■ Your goal
Nothing is needed except the lines below that run from the one with "The aim of this" through the one with "Voice recognition was", repeated exactly.

[Saved entries]

---------------

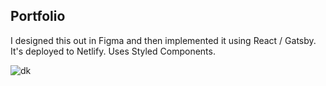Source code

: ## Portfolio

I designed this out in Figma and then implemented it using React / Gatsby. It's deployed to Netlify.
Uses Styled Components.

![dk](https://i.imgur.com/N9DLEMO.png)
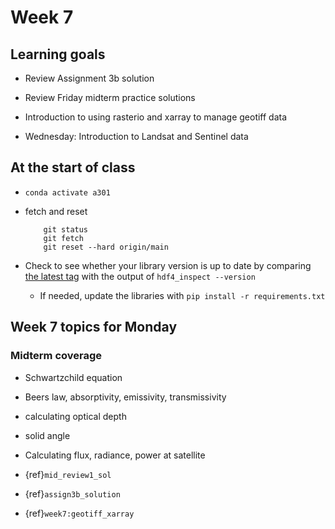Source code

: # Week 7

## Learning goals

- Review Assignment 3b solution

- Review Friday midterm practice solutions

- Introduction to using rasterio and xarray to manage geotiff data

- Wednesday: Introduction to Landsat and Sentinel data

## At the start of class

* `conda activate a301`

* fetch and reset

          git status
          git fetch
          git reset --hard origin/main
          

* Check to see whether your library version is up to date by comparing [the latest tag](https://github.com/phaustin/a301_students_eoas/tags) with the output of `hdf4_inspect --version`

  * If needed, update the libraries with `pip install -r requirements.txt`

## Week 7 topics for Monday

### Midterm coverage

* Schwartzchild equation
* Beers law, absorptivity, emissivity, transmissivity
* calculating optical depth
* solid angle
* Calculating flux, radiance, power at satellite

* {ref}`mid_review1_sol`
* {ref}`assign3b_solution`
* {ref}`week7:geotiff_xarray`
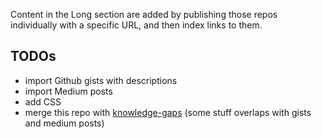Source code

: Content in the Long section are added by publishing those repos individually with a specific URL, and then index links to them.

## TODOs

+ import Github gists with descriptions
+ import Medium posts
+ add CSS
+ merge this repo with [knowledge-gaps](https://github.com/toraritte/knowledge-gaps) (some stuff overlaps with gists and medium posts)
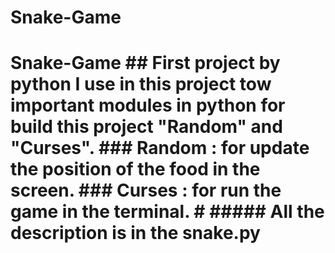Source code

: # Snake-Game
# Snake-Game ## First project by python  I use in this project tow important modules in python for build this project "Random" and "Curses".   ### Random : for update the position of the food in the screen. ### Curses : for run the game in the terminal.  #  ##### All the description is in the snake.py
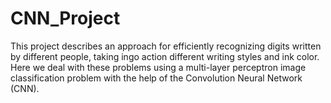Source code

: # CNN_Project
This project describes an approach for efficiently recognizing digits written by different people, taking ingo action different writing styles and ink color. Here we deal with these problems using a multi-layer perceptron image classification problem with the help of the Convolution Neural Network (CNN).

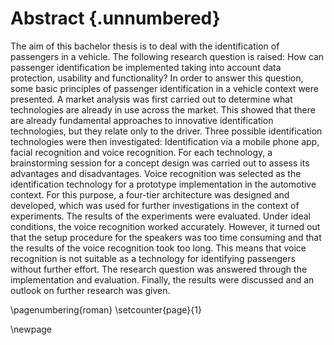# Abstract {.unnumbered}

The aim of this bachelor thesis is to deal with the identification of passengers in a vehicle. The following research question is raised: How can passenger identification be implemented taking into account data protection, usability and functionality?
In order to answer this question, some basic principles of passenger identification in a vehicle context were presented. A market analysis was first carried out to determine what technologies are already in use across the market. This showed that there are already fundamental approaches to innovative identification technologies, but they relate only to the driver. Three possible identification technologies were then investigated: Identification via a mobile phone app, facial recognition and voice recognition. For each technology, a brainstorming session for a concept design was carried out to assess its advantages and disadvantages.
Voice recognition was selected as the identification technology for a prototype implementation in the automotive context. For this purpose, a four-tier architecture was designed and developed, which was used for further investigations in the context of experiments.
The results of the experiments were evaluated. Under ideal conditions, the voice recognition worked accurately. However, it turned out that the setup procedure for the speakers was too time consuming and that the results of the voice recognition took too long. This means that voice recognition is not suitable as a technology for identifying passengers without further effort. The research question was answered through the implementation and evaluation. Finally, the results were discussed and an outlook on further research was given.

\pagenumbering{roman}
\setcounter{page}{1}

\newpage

---------------

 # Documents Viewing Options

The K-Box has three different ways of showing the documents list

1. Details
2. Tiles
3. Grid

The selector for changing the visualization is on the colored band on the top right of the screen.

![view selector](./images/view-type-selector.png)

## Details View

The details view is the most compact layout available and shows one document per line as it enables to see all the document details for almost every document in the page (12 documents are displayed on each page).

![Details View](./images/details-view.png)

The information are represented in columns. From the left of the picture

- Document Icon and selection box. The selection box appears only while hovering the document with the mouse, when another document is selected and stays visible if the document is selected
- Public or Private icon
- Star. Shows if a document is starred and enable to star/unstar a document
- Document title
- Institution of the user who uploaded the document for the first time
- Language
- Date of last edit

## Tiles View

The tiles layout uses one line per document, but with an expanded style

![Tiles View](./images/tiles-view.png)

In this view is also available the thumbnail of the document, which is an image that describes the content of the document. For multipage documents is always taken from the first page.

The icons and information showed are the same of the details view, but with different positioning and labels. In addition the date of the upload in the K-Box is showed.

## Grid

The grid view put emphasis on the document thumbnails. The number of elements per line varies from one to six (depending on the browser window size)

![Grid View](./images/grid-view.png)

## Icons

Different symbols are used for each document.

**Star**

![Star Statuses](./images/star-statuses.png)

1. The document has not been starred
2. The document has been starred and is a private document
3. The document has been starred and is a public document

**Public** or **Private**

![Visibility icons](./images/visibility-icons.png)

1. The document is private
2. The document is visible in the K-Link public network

---------------

■ Answer area
The aim of this bachelor thesis is to deal with the identification of passengers in a vehicle. The following research question is raised: How can passenger identification be implemented taking into account data protection, usability and functionality?
In order to answer this question, some basic principles of passenger identification in a vehicle context were presented. A market analysis was first carried out to determine what technologies are already in use across the market. This showed that there are already fundamental approaches to innovative identification technologies, but they relate only to the driver. Three possible identification technologies were then investigated: Identification via a mobile phone app, facial recognition and voice recognition. For each technology, a brainstorming session for a concept design was carried out to assess its advantages and disadvantages.
Voice recognition was selected as the identification technology for a prototype implementation in the automotive context. For this purpose, a four-tier architecture was designed and developed, which was used for further investigations in the context of experiments.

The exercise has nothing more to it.